→ WHAT YOU SHOULD DO
Reproduce, exactly, the lines of the material below from the line containing "春秋书灾异而不言事应，圣人之" through the line containing "文王事商，武王伐纣，其心若是", with both end lines included and nothing else.

→ LISTED RECORDS
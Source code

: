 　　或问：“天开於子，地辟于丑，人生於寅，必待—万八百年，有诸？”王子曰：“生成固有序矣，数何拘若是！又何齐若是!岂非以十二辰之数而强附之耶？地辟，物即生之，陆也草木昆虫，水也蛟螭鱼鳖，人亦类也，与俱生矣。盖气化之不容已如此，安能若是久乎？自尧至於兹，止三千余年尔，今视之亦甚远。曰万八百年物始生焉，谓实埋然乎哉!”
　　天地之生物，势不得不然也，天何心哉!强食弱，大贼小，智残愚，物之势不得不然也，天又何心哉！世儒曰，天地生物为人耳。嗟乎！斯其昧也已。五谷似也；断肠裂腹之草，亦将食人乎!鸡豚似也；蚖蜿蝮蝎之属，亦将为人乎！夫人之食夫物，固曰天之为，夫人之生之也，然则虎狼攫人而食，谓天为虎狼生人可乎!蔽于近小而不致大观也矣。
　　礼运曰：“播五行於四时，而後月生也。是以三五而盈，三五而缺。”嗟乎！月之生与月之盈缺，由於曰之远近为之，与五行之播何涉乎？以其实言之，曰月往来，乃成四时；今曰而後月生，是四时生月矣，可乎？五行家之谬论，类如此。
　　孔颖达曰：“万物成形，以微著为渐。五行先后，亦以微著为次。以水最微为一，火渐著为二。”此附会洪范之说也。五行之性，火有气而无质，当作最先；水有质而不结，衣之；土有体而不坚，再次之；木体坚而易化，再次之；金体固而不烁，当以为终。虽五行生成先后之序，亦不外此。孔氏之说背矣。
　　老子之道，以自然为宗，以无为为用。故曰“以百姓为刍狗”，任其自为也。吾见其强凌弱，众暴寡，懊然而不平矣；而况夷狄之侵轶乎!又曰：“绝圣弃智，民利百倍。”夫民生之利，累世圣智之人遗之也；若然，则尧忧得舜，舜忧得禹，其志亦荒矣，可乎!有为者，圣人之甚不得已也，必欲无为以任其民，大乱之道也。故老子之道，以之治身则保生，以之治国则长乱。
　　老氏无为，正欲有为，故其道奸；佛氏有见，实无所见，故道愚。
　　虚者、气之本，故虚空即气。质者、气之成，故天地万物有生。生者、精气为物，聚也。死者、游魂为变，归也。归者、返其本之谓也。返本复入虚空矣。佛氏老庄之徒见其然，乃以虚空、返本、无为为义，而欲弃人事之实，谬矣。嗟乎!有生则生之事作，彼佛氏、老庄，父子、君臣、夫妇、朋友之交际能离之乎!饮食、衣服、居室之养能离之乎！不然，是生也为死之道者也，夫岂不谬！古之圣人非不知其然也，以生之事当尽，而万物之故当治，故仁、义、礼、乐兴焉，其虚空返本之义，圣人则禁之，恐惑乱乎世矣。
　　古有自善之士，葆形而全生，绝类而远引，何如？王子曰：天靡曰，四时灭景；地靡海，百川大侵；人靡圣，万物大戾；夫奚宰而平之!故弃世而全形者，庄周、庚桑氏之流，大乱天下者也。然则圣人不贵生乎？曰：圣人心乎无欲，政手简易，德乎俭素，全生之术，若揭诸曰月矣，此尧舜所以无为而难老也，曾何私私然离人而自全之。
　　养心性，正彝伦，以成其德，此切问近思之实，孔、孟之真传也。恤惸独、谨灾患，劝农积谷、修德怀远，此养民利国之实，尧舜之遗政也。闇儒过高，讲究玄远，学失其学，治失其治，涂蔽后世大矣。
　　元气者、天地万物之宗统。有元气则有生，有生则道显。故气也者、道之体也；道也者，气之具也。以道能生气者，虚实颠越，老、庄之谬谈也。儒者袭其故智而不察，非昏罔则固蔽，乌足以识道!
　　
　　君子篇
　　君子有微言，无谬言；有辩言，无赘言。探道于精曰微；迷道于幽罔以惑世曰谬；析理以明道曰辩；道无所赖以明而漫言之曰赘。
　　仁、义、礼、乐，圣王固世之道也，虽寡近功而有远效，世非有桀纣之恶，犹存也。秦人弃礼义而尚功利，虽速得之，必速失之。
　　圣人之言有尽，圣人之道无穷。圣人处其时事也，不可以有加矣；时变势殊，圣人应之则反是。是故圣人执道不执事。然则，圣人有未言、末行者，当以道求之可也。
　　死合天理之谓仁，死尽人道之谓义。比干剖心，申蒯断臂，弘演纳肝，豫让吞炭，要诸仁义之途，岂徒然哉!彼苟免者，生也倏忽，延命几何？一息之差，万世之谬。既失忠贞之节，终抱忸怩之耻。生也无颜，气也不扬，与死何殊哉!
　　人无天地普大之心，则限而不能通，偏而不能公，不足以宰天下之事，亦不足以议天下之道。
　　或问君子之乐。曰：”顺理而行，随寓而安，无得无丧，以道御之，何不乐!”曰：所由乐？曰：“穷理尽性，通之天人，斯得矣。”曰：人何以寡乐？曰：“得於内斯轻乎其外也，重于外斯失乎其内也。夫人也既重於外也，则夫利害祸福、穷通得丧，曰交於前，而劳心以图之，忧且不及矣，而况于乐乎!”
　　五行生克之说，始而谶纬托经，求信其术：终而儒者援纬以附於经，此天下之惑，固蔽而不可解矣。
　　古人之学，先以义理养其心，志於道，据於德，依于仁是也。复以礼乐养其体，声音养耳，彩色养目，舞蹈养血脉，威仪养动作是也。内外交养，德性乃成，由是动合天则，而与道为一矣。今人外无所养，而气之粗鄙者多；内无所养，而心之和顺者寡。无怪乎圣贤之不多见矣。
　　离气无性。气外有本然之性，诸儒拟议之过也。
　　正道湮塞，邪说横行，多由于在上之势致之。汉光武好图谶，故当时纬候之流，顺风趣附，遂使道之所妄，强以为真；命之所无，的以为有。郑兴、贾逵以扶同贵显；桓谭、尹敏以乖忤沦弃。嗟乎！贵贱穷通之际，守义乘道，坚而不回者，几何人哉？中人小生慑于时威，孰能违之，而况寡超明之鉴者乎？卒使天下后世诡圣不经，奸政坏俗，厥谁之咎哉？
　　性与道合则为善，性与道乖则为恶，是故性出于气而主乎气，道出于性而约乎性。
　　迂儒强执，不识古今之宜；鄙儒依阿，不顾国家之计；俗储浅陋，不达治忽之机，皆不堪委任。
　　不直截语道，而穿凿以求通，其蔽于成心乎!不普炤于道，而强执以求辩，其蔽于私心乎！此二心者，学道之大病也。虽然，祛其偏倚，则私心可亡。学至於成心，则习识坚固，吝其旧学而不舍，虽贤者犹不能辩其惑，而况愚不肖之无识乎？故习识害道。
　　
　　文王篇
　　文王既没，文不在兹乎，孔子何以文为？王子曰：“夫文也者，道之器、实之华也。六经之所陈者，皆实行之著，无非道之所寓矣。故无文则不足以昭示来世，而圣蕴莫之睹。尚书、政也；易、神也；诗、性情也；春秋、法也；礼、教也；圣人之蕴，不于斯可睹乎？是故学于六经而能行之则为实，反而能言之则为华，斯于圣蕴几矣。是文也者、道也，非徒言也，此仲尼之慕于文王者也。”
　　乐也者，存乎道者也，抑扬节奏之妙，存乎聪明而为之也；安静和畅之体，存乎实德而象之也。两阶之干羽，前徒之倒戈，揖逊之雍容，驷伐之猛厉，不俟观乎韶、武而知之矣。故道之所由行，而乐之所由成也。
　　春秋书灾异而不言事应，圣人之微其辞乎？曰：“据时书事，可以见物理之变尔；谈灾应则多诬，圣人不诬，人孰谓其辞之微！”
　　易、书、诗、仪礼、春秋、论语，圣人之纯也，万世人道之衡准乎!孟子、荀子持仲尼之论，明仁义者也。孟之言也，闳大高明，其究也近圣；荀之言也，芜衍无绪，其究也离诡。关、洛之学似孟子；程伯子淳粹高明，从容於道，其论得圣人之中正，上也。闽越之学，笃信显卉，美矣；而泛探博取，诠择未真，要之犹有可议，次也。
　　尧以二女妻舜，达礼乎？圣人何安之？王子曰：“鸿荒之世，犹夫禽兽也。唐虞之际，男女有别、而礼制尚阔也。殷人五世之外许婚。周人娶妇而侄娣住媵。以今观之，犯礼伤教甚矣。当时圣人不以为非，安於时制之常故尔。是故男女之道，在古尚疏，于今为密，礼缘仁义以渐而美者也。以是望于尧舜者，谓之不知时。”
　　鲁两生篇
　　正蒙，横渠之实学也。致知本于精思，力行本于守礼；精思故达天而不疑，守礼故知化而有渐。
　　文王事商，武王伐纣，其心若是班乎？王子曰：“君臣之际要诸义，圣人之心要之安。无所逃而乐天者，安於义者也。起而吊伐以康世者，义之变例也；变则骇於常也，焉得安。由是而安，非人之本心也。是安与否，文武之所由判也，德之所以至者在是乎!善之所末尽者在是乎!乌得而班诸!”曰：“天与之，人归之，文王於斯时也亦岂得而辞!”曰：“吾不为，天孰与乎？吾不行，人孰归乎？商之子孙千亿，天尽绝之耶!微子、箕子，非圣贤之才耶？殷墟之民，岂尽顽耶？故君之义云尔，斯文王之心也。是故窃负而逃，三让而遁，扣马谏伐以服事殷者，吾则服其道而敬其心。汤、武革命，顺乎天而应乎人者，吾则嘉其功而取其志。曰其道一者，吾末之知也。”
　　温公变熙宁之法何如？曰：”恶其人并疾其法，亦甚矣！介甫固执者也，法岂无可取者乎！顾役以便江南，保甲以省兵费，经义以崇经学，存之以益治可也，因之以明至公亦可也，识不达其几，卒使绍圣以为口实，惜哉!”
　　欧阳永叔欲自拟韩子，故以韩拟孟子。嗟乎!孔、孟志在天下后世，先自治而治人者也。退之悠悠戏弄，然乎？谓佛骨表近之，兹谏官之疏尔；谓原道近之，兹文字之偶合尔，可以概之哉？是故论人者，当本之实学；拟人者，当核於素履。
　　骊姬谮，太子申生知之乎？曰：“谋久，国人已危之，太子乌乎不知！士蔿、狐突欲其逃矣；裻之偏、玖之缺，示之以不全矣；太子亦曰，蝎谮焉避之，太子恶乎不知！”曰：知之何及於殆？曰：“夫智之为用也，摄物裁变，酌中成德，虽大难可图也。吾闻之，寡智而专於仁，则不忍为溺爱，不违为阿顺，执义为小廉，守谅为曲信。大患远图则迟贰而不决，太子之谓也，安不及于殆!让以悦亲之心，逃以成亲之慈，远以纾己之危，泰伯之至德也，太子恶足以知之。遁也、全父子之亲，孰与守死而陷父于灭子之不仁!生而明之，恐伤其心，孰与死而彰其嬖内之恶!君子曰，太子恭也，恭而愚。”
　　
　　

→ SOLUTION TO THIS PROBLEM
　　春秋书灾异而不言事应，圣人之微其辞乎？曰：“据时书事，可以见物理之变尔；谈灾应则多诬，圣人不诬，人孰谓其辞之微！”
　　易、书、诗、仪礼、春秋、论语，圣人之纯也，万世人道之衡准乎!孟子、荀子持仲尼之论，明仁义者也。孟之言也，闳大高明，其究也近圣；荀之言也，芜衍无绪，其究也离诡。关、洛之学似孟子；程伯子淳粹高明，从容於道，其论得圣人之中正，上也。闽越之学，笃信显卉，美矣；而泛探博取，诠择未真，要之犹有可议，次也。
　　尧以二女妻舜，达礼乎？圣人何安之？王子曰：“鸿荒之世，犹夫禽兽也。唐虞之际，男女有别、而礼制尚阔也。殷人五世之外许婚。周人娶妇而侄娣住媵。以今观之，犯礼伤教甚矣。当时圣人不以为非，安於时制之常故尔。是故男女之道，在古尚疏，于今为密，礼缘仁义以渐而美者也。以是望于尧舜者，谓之不知时。”
　　鲁两生篇
　　正蒙，横渠之实学也。致知本于精思，力行本于守礼；精思故达天而不疑，守礼故知化而有渐。
　　文王事商，武王伐纣，其心若是班乎？王子曰：“君臣之际要诸义，圣人之心要之安。无所逃而乐天者，安於义者也。起而吊伐以康世者，义之变例也；变则骇於常也，焉得安。由是而安，非人之本心也。是安与否，文武之所由判也，德之所以至者在是乎!善之所末尽者在是乎!乌得而班诸!”曰：“天与之，人归之，文王於斯时也亦岂得而辞!”曰：“吾不为，天孰与乎？吾不行，人孰归乎？商之子孙千亿，天尽绝之耶!微子、箕子，非圣贤之才耶？殷墟之民，岂尽顽耶？故君之义云尔，斯文王之心也。是故窃负而逃，三让而遁，扣马谏伐以服事殷者，吾则服其道而敬其心。汤、武革命，顺乎天而应乎人者，吾则嘉其功而取其志。曰其道一者，吾末之知也。”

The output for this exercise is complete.